I haven’t yet told you how much or how badly Minneapolis sucks, have I?
Living in Saint Paul, I have never felt the odd inferiority complex some Saint Paulites exhibit when comparisons to their sister city across the river are brought up…because there’s no comparison. Minneapolis is a cold, manipulative, and calculating place. Let me tell you how.
On Friday, Blois and I had a meeting in Minneapolis to pitch a potential client. We drove separately because the meeting was at 4 p.m. and neither of us were planning on returning to the office after the meeting.
So Blois, driving ahead of me, found a couple of open meters on…I think it was 2nd Street. I pulled into the second slot, turned off the engine and got out of the Jeep.
What’s the first thing you do when you park at a meter? You look at it, right? You go up to it and find out when the meter is enforced and if you need to plug in some quarters, you do. I look at the meter and it says that it is enforced until 4 p.m.
Our meeting was at four and we were running a tad late. It was after four. We were good to go.
After the meeting, Blois and I are walking down 2nd Street and Blois notices a tow truck where we had parked our cars. I can’t see my Jeep. We run over to the tow truck and the guy is getting ready to hook up the cable to pull Blois’ vehicle up onto the flatbed part of his truck. Blois tells the guy he doesn’t need to tow, that it’s his car and we’re going to leave.
But the guy would have none of it. All I can think about is the $180 it cost me the last time Minneapolis towed my Jeep.
Slowly filling with righteous rage, Blois and I point out that the meters say they are not enforced after 4 p.m. and we parked there after four peee emmmmm. But the towing guy points out a street sign indicating that there’s no stopping between 4 and 6 p.m. We hadn’t even noticed the sign because, you know, you get confirmation from the meter and then what else do you need? Nothing.
Contradictory signs appears to be a way to create revenue for Minneapolis. Thanks, Rybak.

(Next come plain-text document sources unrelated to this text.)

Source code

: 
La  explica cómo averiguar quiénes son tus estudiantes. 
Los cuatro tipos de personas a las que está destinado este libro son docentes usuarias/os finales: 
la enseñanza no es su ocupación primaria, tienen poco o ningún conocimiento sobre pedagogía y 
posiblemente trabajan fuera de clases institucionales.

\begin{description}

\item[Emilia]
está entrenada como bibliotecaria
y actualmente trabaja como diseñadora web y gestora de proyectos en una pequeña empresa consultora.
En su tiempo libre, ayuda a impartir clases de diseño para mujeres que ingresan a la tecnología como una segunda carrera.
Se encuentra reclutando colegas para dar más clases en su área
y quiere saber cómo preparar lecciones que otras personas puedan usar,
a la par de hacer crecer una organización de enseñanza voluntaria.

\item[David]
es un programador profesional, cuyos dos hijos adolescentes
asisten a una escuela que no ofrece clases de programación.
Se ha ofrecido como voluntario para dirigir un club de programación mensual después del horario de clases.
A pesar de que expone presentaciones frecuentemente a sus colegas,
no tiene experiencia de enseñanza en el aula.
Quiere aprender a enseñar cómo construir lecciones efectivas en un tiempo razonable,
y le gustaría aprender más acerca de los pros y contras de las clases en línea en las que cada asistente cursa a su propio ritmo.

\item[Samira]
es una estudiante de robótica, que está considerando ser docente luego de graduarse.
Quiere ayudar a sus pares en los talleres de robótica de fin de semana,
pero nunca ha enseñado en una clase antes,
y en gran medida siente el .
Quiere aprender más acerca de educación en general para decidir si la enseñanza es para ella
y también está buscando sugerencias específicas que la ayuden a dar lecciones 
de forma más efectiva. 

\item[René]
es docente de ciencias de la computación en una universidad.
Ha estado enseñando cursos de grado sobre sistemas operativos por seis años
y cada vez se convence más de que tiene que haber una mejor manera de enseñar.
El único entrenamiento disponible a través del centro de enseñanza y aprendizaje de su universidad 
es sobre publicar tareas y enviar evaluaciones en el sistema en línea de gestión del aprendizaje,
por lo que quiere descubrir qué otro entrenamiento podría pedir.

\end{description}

The towing guy says he’ll give us a ride to the impound lot and I guess we should be thankful for that. We get in the truck and though grumbling about our ordeal, Blois is entirely gracious with the guy, saying he understands that the guy’s just doing his job.

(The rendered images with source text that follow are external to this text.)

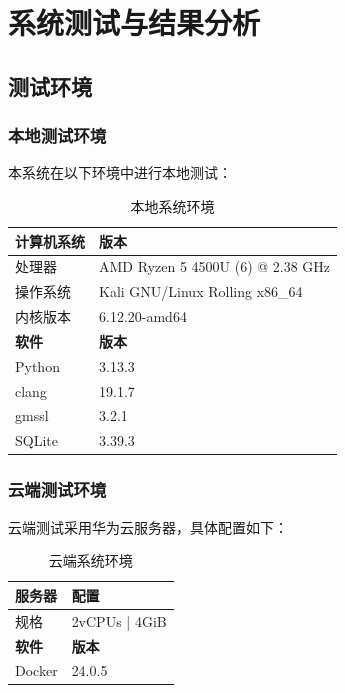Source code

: \chapter{系统测试与结果分析}

\section{测试环境}

\subsection{本地测试环境}

本系统在以下环境中进行本地测试：

\begin{table}[h]
	\centering
	\caption{本地系统环境}
	\begin{tabular}{ll}
		\hline
		\textbf{计算机系统} & \textbf{版本}                      \\
		\hline
		处理器            & AMD Ryzen 5 4500U (6) @ 2.38 GHz \\
		操作系统           & Kali GNU/Linux Rolling x86\_64   \\
		内核版本           & 6.12.20-amd64                    \\
		\hline
		\textbf{软件}    & \textbf{版本}                      \\
		\hline
		Python         & 3.13.3                           \\
		clang          & 19.1.7                           \\
		gmssl          & 3.2.1                            \\
		SQLite         & 3.39.3                           \\
		\hline
	\end{tabular}
\end{table}

\subsection{云端测试环境}

云端测试采用华为云服务器，具体配置如下：

\begin{table}[h]
	\centering
	\caption{云端系统环境}
	\begin{tabular}{ll}
		\hline
		\textbf{服务器} & \textbf{配置}   \\
		\hline
		规格           & 2vCPUs | 4GiB \\
		\hline
		\textbf{软件}  & \textbf{版本}   \\
		\hline
		Docker       & 24.0.5        \\
		\hline
	\end{tabular}
\end{table}

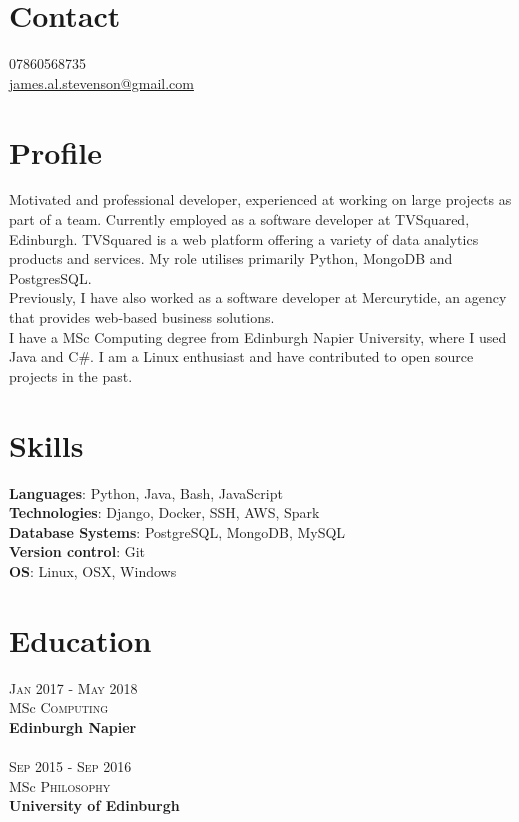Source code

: \documentclass[14pt, a4paper]{extarticle}
\begin{document}
\par{\bigskip\par
\section{Contact}
\large
07860568735\\
\href{mailto:james.al.stevenson@gmail.com}{james.al.stevenson@gmail.com}\\
}

\begin{multicols}{2}

\section{Profile}
\noindent Motivated and professional developer, experienced at working on large projects as part of a team. Currently employed as a software developer at TVSquared, Edinburgh. TVSquared is a web platform offering a variety of data analytics products and services. My role utilises primarily Python, MongoDB and PostgresSQL.\\
Previously, I have also worked as a software developer at Mercurytide, an agency that provides web-based business solutions.\\
I have a MSc Computing degree from Edinburgh Napier University, where I used Java and C\#. I am a Linux enthusiast and have contributed to open source projects in the past.

\section{Skills}
\noindent\textbf{Languages}: Python, Java, Bash, JavaScript\\
\textbf{Technologies}: Django, Docker, SSH, AWS, Spark\\
\textbf{Database Systems}: PostgreSQL, MongoDB, MySQL\\
\textbf{Version control}: Git\\
\textbf{OS}: Linux, OSX, Windows

\section{Education}
\noindent\textsc{Jan} 2017 - \textsc{May} 2018\\
MSc \textsc{Computing} \\
\textbf{Edinburgh Napier}\\~\\
\textsc{Sep} 2015 - \textsc{Sep} 2016\\
MSc \textsc{Philosophy} \\
\textbf{University of Edinburgh}


\end{multicols}
\end{document}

All I can muster is a “I hate Minneapolis.” I’m not feeling particularly gracious.
“Yeah, I hate Minneapolis, too,” the towing guy says. It looks like he’s got a pinch of Copenhagen between his gums. Crackly old school Country Western music sprays out from the AM band. “I’ve been stabbed and shot in Minneapolis. My wife came down with brain cancer and she died three weeks ago,” he tells us.
“Dude, I’m so sorry,” Blois says.
Either the tower’s travails puts everything in perfect and proper perspective, or he’s got a foolproof way to shut disgruntled people up.

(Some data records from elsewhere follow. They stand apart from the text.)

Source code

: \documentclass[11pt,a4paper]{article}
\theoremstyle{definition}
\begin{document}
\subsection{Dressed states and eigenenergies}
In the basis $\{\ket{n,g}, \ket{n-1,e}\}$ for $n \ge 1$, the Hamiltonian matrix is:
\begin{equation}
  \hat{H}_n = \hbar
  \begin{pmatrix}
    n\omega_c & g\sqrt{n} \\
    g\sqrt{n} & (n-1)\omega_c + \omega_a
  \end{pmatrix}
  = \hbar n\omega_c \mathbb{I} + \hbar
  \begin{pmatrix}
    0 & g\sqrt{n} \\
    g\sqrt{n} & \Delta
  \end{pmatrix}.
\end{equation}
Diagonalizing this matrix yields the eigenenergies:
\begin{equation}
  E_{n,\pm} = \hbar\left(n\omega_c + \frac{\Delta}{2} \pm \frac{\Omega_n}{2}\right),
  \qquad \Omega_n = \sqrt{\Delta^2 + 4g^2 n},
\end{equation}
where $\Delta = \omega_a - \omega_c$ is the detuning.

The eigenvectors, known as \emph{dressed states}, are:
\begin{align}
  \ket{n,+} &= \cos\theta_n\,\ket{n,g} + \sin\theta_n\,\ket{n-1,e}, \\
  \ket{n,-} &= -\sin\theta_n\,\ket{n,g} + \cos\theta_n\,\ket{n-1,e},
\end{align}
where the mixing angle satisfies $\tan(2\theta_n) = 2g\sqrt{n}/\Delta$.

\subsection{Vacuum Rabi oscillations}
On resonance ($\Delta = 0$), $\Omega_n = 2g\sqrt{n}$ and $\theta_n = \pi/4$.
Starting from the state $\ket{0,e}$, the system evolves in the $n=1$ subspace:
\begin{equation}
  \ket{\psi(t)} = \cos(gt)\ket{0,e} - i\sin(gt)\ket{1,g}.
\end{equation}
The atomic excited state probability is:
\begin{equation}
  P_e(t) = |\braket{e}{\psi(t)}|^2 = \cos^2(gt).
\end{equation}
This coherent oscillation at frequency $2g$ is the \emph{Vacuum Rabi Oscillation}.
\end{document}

We get to the impound lot and I step up to the bulletproof window to pay the goddamn city to get my Jeep back as a result of their intentionally misleading signs and find out the damage is $138.
“You’ve dropped your prices. I wasn’t expecting that much,” I say as the guy at the window slips my driver’s license back to me through the slit in the glass. I write out the check and slip it to him.
“And you’ll need to get this taken care of within the next week,” he says, slipping a ticket to me through the glass. It’s for $34.
“That’s more like it,” I say, stuff it in my pocket, and head outside to find my Jeep.
I can’t get out of the horrid city fast enough; but not too fast, because, God knows, I’ll get a ticket for speeding. I breathe a sigh of relief as I cross the border from the hostile Minneapolis into the warm and welcoming embrace of my city, Saint Paul, a place where I’ll never worry about being towed.